Sie sind hier
Rechtliche Vertretung oder Betreuung nach Volljährigkeit eines Pflegekindes
Relevant in:
Nach Volljährigkeit eines Pflegekindes endet die Vormundschaft. Der junge Erwachsene muss ab diesem Zeitpunkt seine wichtigen Angelegenheiten selbst erledigen und sich rechtlich alleine vertreten.
Manche jungen erwachsenen Pflegekinder sind dieser Verantwortung noch nicht gewachsen. Dies kann bereits bei einer Entwicklungsverzögerung des Pflegekindes der Fall sein.
Bei Pflegekindern mit einer seelischen (psychischen), geistigen oder körperlichen Behinderung ist es ggf. erforderlich, eine dauerhafte rechtliche Vertretung für wichtige Angelegenheiten des Lebens zu installieren, damit die Grundsicherung und allgemeine Teilhabe am Leben sicher gestellt ist.

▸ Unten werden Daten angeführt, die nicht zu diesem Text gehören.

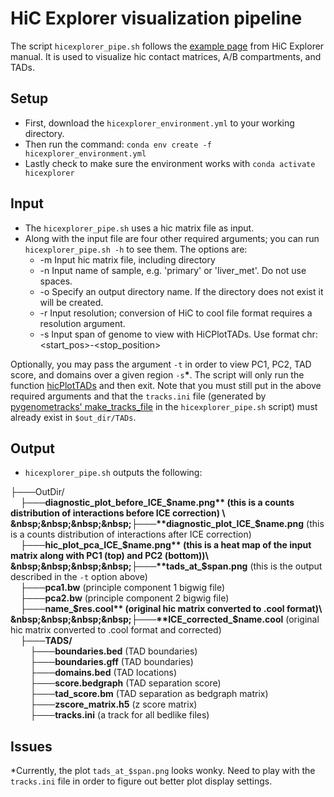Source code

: # HiC Explorer visualization pipeline
The script `hicexplorer_pipe.sh` follows the [example page](https://hicexplorer.readthedocs.io/en/latest/content/example_usage.html) from HiC Explorer manual. 
It is used to visualize hic contact matrices, A/B compartments, and TADs.

## Setup
- First, download the `hicexplorer_environment.yml` to your working directory.
- Then run the command:
```conda env create -f hicexplorer_environment.yml```
- Lastly check to make sure the environment works with 
```conda activate hicexplorer```

## Input
- The `hicexplorer_pipe.sh` uses a hic matrix file as input. 
- Along with the input file are four other required arguments; you can run `hicexplorer_pipe.sh -h` to see them. The options are:
  - -m     Input hic matrix file, including directory
  - -n     Input name of sample, e.g. 'primary' or 'liver_met'. Do not use spaces.
  - -o     Specify an output directory name. If the directory does not exist it will be created.
  - -r     Input resolution; conversion of HiC to cool file format requires a resolution argument.
  - -s     Input span of genome to view with HiCPlotTADs. Use format chr<num>:<start_pos>-<stop_position>

Optionally, you may pass the argument `-t` in order to view PC1, PC2, TAD score, and domains over a given region `-s`**\***. The script will only run the function [hicPlotTADs](https://hicexplorer.readthedocs.io/en/latest/content/tools/hicPlotTADs.html) and then exit. Note that you must still put in the above required arguments and that the `tracks.ini` file (generated by [pygenometracks' make_tracks_file](https://pygenometracks.readthedocs.io/en/latest/content/usage.html#make-tracks-file) in the `hicexplorer_pipe.sh` script) must already exist in `$out_dir/TADs`. 

## Output
- `hicexplorer_pipe.sh` outputs the following: 

├───OutDir/ \
&nbsp;&nbsp;&nbsp;&nbsp;├───**diagnostic_plot_before_ICE_$name.png** (this is a counts distribution of interactions before ICE correction) \
&nbsp;&nbsp;&nbsp;&nbsp;├───**diagnostic_plot_ICE_$name.png** (this is a counts distribution of interactions after ICE correction)\
&nbsp;&nbsp;&nbsp;&nbsp;├───**hic_plot_pca_ICE_$name.png** (this is a heat map of the input matrix along with PC1 (top) and PC2 (bottom))\
&nbsp;&nbsp;&nbsp;&nbsp;├───**tads_at_$span.png** (this is the output described in the `-t` option above)\
&nbsp;&nbsp;&nbsp;&nbsp;├───**pca1.bw** (principle component 1 bigwig file)\
&nbsp;&nbsp;&nbsp;&nbsp;├───**pca2.bw** (principle component 2 bigwig file)\
&nbsp;&nbsp;&nbsp;&nbsp;├───**name_$res.cool** (original hic matrix converted to .cool format)\
&nbsp;&nbsp;&nbsp;&nbsp;├───**ICE_corrected_$name.cool** (original hic matrix converted to .cool format and corrected)\
&nbsp;&nbsp;&nbsp;&nbsp;├───**TADS/** \
&nbsp;&nbsp;&nbsp;&nbsp;&nbsp;&nbsp;&nbsp;&nbsp;├───**boundaries.bed** (TAD boundaries) \
&nbsp;&nbsp;&nbsp;&nbsp;&nbsp;&nbsp;&nbsp;&nbsp;├───**boundaries.gff** (TAD boundaries) \
&nbsp;&nbsp;&nbsp;&nbsp;&nbsp;&nbsp;&nbsp;&nbsp;├───**domains.bed** (TAD locations) \
&nbsp;&nbsp;&nbsp;&nbsp;&nbsp;&nbsp;&nbsp;&nbsp;├───**score.bedgraph** (TAD separation score) \
&nbsp;&nbsp;&nbsp;&nbsp;&nbsp;&nbsp;&nbsp;&nbsp;├───**tad_score.bm** (TAD separation as bedgraph matrix) \
&nbsp;&nbsp;&nbsp;&nbsp;&nbsp;&nbsp;&nbsp;&nbsp;├───**zscore_matrix.h5** (z score matrix) \
&nbsp;&nbsp;&nbsp;&nbsp;&nbsp;&nbsp;&nbsp;&nbsp;├───**tracks.ini** (a track for all bedlike files)

## Issues
*Currently, the plot `tads_at_$span.png` looks wonky. Need to play with the `tracks.ini` file in order to figure out better plot display settings.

Eine rechtliche Vertretung (durch eine volljährige Person) kann in Form einer ausgestellten Vollmacht des jungen volljährigen Erwachsenen tätig werden, oder ein rechtlicher Betreuer wird durch das Betreuungsgericht als rechtlicher Betreuer bestellt.
Bei der Bestellung durch das Gericht wird zwischen ehrenamtlichem Betreuer und Berufsbetreuer unterschieden. Geeignete ehrenamtliche Betreuer sind rechtlich immer vorrangig durch das Gericht zu bestellen.
Im Sinne des Gesetzes (§ 1896 BGB) wird eine Betreuung angeordnet, wenn ein Volljähriger auf Grund einer Erkrankung (Beeinträchtigung oder/ und Behinderung) seine Angelegenheiten insgesamt oder in einzelnen Angelegenheit nicht alleine besorgen kann. Eine Entwicklungsverzögerung wird als Beeinträchtigung gewertet.
Der rechtliche Betreuer
1992 wurde die Entmündigung oder Vormundschaft für Erwachsene abgeschafft. Anstelle dessen trat das Betreuungsgesetz- BtG (Reformgesetz) am 01.01.1992 in Kraft. Damit konnte das Selbstbestimmungsrecht (Artikel 2 Abs.1 GG) umgesetzt werden. Seitdem sind Betreuungen zur Rechtsfürsorge geworden.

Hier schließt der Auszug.